### WORK TO COMPLETE
Check each line below for "subsubsection" and report how many have it, nothing else.

(Dataset excerpts)

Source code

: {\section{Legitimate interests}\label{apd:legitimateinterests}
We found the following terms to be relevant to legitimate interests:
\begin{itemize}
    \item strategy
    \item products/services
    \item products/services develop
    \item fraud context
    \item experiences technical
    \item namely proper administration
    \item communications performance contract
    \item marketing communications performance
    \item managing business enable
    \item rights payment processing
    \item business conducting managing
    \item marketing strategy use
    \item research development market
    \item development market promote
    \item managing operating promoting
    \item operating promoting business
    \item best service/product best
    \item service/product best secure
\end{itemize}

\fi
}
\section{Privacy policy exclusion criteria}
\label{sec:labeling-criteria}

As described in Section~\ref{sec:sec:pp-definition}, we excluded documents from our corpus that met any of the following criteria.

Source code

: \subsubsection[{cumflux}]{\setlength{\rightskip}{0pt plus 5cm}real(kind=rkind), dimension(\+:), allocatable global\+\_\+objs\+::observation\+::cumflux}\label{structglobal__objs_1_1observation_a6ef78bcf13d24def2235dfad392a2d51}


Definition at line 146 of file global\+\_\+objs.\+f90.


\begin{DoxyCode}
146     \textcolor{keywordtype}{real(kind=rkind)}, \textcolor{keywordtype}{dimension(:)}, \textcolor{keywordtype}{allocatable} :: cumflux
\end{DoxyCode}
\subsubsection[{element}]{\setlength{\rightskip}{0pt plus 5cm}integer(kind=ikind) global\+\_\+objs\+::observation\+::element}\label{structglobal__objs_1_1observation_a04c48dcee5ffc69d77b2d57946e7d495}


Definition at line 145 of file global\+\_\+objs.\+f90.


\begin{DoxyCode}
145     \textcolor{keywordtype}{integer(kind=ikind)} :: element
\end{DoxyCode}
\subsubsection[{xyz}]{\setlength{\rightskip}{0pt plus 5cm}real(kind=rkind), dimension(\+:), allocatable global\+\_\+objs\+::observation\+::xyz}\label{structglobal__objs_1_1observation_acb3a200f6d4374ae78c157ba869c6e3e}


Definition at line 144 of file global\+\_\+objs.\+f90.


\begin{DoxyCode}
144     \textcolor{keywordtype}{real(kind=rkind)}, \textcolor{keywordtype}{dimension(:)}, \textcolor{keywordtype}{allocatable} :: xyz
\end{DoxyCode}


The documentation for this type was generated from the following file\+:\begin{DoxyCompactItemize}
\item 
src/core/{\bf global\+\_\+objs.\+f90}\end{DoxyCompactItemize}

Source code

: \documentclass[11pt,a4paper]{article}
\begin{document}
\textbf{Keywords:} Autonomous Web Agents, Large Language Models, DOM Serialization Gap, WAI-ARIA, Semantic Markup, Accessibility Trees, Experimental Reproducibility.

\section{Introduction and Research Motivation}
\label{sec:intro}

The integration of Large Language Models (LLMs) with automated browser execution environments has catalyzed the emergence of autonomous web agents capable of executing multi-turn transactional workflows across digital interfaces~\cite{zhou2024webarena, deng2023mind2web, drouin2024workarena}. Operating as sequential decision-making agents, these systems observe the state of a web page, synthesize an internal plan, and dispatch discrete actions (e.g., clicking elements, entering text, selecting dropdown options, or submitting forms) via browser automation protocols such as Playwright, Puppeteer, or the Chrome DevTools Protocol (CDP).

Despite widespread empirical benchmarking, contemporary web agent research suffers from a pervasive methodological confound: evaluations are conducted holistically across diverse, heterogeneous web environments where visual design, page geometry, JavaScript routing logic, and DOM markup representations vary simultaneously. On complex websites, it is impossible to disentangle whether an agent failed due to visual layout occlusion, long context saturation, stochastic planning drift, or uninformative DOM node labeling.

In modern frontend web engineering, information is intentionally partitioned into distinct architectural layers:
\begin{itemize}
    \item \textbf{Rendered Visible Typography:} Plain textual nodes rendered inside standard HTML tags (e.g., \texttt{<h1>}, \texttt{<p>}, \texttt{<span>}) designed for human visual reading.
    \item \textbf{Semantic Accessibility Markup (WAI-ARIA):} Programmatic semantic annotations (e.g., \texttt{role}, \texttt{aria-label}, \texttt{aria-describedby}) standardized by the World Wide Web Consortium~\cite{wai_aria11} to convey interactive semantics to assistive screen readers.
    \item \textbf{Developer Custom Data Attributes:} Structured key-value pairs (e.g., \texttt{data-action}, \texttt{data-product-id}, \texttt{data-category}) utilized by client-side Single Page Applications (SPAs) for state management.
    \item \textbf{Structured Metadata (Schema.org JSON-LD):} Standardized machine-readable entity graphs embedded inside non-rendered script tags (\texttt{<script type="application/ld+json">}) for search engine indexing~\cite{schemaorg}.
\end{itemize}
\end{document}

### WRITTEN ANSWER
3